__Records for the exercise__.
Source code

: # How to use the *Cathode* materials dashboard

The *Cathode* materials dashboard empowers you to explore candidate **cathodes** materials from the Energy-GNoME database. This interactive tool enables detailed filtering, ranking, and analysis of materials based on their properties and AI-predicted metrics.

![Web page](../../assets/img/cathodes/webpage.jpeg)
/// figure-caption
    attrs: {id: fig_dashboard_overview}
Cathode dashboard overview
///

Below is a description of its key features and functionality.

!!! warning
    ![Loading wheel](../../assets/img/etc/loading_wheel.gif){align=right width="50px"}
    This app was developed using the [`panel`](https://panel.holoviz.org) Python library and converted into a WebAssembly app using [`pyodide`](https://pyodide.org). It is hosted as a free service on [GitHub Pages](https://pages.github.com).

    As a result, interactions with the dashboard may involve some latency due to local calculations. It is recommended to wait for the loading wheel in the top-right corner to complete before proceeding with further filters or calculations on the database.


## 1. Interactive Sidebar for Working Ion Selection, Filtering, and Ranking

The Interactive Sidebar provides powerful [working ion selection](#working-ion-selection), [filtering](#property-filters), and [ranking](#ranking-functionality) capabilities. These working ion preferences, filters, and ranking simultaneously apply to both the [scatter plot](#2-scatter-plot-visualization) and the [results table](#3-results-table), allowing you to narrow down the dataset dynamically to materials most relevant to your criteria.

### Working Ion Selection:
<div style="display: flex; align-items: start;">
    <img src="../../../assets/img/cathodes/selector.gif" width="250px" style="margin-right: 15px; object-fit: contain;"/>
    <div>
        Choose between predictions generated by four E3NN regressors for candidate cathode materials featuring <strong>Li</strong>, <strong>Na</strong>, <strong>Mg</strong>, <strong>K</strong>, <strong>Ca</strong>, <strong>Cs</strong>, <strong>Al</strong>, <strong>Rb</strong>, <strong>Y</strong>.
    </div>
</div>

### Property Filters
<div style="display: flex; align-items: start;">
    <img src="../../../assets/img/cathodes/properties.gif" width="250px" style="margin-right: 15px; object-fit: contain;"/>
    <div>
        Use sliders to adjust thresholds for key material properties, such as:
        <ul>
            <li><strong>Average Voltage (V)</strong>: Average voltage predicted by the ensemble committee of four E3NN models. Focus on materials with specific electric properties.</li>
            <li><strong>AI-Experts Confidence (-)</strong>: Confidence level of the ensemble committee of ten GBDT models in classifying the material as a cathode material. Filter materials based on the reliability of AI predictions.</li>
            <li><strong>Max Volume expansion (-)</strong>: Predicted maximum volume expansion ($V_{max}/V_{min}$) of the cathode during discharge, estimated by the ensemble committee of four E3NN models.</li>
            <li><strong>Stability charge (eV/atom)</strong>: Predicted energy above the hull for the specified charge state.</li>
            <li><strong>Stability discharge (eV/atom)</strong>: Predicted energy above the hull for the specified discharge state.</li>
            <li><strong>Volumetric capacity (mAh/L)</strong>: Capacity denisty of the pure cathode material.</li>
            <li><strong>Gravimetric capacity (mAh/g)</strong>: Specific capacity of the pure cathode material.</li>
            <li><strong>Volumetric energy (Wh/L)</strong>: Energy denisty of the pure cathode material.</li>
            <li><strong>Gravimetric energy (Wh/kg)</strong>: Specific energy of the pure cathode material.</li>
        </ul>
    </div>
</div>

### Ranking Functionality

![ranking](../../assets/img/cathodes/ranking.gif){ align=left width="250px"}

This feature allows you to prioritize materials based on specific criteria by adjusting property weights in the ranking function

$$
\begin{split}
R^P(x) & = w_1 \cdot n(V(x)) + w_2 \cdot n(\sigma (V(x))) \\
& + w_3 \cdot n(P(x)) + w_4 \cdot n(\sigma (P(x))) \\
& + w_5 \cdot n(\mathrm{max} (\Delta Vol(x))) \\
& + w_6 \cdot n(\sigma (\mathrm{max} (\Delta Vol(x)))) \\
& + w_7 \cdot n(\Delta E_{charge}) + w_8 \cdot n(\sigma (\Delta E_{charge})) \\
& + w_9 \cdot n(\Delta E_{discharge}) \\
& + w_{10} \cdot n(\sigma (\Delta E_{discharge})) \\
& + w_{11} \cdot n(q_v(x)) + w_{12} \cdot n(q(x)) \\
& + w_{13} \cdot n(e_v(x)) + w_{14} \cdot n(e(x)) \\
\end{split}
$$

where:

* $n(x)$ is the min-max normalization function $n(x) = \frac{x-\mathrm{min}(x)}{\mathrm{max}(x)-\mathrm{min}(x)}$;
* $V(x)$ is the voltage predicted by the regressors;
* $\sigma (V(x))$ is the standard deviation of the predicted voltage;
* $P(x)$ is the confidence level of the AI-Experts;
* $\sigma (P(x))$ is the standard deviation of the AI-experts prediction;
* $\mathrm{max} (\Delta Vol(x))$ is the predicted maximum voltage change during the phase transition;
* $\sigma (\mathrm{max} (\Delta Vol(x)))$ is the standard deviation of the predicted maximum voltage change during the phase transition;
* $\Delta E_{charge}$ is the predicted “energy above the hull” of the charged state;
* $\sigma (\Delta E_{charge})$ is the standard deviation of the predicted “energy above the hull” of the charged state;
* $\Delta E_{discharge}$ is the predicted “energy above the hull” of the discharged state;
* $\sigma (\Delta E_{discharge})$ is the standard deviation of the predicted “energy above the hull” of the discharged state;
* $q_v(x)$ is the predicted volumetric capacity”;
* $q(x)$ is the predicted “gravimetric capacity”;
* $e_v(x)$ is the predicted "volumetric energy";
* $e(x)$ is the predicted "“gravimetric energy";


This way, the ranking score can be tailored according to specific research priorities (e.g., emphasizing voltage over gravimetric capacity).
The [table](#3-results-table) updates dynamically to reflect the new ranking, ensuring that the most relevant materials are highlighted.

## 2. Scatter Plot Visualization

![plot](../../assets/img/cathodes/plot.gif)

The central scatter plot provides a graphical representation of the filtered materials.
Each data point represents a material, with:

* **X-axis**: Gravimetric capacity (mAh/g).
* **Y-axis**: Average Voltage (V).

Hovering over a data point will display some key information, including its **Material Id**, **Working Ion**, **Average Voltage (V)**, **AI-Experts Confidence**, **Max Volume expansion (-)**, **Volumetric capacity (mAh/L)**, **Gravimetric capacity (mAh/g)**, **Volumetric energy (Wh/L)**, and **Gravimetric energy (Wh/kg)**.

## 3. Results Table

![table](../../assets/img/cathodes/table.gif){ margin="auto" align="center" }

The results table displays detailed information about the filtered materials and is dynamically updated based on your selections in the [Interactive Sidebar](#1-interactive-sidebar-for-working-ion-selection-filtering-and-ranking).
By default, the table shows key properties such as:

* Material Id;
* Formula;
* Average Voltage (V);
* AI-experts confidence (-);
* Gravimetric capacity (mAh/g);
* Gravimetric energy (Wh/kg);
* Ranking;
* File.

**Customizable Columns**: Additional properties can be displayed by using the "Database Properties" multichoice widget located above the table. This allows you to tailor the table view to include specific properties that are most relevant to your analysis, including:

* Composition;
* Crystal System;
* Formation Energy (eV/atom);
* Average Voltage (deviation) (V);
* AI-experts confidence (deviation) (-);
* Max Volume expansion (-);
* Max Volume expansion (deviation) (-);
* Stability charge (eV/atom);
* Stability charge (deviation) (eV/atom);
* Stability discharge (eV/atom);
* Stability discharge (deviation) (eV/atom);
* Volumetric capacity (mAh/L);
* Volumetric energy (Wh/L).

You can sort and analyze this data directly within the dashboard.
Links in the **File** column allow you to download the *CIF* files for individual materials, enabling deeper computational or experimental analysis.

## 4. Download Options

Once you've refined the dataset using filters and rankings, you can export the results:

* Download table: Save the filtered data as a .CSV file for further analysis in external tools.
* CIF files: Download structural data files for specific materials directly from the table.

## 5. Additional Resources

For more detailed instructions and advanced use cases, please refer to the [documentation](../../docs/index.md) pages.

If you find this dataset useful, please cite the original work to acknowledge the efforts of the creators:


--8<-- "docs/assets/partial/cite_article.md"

__What is expected__.
Tally the lines of the listing above that include the word "level". Answer with the number alone.

__Answer area__.
2